O filme, que ganhou a Palma de Ouro no Festival de Cinema de Cannes, é mais um sinal de quanto a cinematografia francesa conseguiu nas últimas décadas examinar com proveito os delírios radicais do contemporâneo, retrabalhando essas premissas aqui por meio da personagem Alexia.
Titane é um filme sobre pessoas imperfeitas e Alexia é a força motriz, um eco destrutivo e irreprimível do pária, mas também uma figura com uma identidade fragmentada. Alexia não tem intimidade com sua família e mantém todos longe de si mesma. Alexia (interpretada pela fotógrafa e modelo Agathe Rousselle) é uma dançarina erótica em um show de automobilismo, ou algo parecido.
A verdade é que a natureza do trabalho de Alexia, como tantas outras coisas no filme, não está claro, mas não há dúvidas de que ela é muito boa no que faz, e Ducournau nos apresenta a versão mais sombria de Alexia quando, depois de um show, um de seus fãs a segue até o estacionamento e … descobrimos uma serial killer, o que deixa o filme explorar os traumas de seus personagens, levando-os ao extremo.
Embora Titane possa nos lembrar de um filme de David Cronenberg, o desafio está na percepção do espectador ao ver aquela corporeidade que se une com o componente metálico, com o corpo de Alexia que se inclina naturalmente para essa mistura porque já é metal. Não é um enxerto ou um upgrate, é uma conjunção corporal, sem aquele típico aprimoramento da estética cyberpunk.
Alexia é submetida a uma verdadeira corrupção de sua humanidade pelo metal, uma perspectiva identitária que a confina numa realidade perturbadora da qual não tem escapatória.
Veredito
A diretora é ambiciosa, explora traumas e dores, uma sucessão de abusos e violências que choca por suas cores e excessos, mas mais porque existe num mundo que exalta e pune indistintamente, e onde a falta de tensões e a existência de submissões acontece sem que se compreenda logicamente, porque o que existe já está arraigado na alma e é perpetuado por gerações.
A perfomance de uma espetacular Rousselle e de Vincent Lindon (que leva o filme à frente assim que ele aparece, e sobre o qual poderíamos tratar, mas é protegido por uma parede metálica feita de spoilers) são brilhantes; e o discurso sobre identidades não binárias é um aspecto bastante interessante do filme, que se integra maravilhosamente a temas, como relações pais-filhos ou traumas familiares.

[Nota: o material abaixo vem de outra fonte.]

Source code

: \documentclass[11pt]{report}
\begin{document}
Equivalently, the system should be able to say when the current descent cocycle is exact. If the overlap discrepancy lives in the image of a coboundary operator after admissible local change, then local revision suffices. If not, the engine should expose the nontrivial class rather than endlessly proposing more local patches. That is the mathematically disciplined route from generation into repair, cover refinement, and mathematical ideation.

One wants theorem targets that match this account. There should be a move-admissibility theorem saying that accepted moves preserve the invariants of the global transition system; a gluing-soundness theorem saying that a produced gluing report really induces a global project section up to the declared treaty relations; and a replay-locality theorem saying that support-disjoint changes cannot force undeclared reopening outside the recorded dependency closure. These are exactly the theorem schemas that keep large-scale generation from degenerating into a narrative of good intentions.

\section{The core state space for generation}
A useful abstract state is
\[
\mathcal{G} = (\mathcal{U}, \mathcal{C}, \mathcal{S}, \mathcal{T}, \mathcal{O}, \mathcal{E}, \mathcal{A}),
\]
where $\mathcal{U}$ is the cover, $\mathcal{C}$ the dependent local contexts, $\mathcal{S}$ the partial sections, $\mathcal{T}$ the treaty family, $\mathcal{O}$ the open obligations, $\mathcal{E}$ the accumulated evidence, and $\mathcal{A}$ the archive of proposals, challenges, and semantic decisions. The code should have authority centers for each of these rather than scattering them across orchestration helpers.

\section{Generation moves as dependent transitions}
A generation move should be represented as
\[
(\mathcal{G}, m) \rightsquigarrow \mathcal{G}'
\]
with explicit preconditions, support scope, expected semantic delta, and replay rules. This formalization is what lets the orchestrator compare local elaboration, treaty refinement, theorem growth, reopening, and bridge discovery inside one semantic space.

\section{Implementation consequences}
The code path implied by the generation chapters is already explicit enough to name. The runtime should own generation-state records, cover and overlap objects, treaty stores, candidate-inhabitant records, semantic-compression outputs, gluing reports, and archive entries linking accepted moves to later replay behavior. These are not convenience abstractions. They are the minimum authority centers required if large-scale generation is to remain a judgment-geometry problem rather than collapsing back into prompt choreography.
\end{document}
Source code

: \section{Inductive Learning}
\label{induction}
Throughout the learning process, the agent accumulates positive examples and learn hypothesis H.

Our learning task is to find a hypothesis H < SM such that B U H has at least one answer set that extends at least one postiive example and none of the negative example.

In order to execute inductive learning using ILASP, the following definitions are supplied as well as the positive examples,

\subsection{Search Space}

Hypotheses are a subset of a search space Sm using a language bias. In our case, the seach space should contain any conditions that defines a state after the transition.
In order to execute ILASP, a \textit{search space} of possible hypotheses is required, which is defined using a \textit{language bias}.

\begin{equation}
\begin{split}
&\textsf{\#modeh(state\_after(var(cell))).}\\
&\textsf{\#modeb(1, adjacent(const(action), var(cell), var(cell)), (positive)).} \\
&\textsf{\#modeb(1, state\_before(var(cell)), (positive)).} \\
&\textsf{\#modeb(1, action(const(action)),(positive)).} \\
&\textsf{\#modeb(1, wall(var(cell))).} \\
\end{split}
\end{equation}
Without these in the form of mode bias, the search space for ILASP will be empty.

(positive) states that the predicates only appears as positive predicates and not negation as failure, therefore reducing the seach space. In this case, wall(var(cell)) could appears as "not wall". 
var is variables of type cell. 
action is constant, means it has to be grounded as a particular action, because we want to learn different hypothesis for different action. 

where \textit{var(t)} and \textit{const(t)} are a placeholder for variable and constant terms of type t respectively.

Pode não ser um filme para todos os públicos, com o seu olhar sobre o ser humano, que vive enjaulado em nossos próprios corpos viscosos e podres, apostando em contar histórias humanas sem partir de rótulos ou construções sociais. É por isso que Titane é visto como um filme revolucionário e à frente de seu tempo, causando grande repercussão e debate em torno dele, desde sua estreia em Cannes.
Por outro lado, tem uma dupla de protagonistas que conseguem nos mergulhar em uma miscelânea de emoções conflitantes. Queer e feminista na melhor das hipóteses, Titane vai ser um daqueles filmes que vamos lembrar com o passar do tempo.